*RECORD EXCERPTS:*
--- START ---

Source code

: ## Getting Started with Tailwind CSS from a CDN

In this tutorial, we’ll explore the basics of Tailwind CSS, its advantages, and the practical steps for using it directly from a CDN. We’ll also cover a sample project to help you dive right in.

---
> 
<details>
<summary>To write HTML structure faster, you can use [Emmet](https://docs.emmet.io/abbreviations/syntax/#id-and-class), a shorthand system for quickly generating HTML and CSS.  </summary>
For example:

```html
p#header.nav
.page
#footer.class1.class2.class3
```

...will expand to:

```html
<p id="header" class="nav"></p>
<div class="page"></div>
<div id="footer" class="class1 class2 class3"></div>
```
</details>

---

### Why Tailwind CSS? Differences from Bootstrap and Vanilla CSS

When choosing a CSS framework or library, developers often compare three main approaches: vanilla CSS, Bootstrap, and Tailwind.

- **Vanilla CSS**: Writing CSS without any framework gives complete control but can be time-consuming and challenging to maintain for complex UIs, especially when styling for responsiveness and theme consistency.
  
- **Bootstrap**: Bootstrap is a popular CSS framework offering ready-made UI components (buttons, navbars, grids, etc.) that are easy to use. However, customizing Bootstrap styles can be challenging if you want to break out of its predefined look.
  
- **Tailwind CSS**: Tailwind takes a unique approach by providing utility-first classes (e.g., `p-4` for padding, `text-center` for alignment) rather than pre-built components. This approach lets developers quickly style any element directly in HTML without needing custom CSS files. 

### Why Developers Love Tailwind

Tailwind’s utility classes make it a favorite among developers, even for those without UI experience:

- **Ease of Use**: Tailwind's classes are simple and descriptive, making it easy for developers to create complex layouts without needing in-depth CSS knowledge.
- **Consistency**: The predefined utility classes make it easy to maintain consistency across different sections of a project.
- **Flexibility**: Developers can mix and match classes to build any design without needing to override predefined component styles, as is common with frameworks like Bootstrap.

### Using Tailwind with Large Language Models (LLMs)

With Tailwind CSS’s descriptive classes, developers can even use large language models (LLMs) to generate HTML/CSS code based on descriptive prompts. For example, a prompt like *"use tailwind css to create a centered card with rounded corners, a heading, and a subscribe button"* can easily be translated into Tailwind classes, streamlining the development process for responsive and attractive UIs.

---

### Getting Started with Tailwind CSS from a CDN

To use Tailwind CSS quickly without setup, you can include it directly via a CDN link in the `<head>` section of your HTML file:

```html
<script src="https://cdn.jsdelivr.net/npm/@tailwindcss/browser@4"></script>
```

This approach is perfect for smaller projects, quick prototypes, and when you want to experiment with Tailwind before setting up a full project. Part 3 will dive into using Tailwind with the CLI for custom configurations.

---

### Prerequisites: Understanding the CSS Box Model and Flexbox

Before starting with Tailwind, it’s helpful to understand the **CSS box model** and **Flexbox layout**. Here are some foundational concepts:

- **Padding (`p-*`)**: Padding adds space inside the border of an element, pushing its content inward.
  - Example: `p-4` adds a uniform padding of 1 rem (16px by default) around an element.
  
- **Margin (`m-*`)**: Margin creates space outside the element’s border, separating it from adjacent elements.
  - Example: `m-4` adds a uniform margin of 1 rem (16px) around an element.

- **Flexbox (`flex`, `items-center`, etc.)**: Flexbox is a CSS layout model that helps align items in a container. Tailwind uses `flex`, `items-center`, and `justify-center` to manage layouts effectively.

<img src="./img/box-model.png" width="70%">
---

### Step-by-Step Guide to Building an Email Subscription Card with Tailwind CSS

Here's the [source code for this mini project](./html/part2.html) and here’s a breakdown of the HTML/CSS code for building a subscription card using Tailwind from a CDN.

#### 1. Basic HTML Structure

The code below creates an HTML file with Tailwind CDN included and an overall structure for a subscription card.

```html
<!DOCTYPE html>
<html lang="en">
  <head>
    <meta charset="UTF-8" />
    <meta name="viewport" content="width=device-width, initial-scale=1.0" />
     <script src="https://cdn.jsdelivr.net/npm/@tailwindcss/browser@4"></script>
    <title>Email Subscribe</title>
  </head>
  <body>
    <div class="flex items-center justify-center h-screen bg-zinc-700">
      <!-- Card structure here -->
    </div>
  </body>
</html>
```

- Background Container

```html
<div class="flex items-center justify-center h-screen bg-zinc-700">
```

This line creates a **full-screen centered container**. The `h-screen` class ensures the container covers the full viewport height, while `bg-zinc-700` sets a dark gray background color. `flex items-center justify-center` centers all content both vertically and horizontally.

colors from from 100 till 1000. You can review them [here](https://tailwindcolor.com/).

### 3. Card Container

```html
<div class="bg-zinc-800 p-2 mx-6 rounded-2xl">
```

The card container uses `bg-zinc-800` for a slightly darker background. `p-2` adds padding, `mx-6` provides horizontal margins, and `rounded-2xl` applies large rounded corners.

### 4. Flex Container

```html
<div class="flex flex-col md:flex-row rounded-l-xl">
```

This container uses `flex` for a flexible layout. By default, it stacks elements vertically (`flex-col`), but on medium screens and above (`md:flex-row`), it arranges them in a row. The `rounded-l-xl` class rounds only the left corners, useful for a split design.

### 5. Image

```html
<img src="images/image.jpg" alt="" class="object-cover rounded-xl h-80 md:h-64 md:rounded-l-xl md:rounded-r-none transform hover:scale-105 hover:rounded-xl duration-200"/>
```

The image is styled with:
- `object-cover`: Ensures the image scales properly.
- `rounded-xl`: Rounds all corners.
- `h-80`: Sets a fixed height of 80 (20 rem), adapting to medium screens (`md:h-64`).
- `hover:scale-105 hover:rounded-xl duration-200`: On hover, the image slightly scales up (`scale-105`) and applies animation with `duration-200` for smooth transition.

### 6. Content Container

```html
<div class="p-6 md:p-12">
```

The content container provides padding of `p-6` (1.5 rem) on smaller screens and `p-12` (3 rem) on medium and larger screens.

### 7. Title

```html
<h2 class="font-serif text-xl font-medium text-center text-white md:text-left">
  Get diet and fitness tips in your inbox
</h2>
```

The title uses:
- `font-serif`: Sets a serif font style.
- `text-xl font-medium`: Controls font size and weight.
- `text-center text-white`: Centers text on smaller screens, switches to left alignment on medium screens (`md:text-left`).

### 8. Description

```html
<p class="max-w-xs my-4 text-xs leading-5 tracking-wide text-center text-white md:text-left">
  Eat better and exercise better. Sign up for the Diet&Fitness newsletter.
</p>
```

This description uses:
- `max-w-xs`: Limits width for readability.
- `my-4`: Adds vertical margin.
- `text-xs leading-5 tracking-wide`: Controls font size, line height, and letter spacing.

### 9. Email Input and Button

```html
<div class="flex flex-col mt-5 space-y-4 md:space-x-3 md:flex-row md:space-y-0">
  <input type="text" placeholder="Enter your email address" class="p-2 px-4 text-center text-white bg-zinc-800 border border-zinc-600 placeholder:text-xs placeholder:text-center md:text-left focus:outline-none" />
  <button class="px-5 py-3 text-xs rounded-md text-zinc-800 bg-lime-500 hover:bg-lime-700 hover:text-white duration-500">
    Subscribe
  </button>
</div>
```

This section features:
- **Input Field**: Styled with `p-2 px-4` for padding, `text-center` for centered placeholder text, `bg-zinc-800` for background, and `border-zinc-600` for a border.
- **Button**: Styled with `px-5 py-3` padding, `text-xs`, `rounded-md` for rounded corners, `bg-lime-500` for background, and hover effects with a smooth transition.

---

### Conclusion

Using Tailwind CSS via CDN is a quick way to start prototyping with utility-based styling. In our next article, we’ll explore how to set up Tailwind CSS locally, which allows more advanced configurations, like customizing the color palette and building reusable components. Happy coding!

--- END ---

*REQUIREMENT:* Please reply with an exact copy of the lines above, starting at the first and ending at the line that holds "### Why Tailwind".

*ANSWER FOR THE TASK:*
Source code

: ## Getting Started with Tailwind CSS from a CDN

In this tutorial, we’ll explore the basics of Tailwind CSS, its advantages, and the practical steps for using it directly from a CDN. We’ll also cover a sample project to help you dive right in.

---
> 
<details>
<summary>To write HTML structure faster, you can use [Emmet](https://docs.emmet.io/abbreviations/syntax/#id-and-class), a shorthand system for quickly generating HTML and CSS.  </summary>
For example:

```html
p#header.nav
.page
#footer.class1.class2.class3
```

...will expand to:

```html
<p id="header" class="nav"></p>
<div class="page"></div>
<div id="footer" class="class1 class2 class3"></div>
```
</details>

---

### Why Tailwind CSS? Differences from Bootstrap and Vanilla CSS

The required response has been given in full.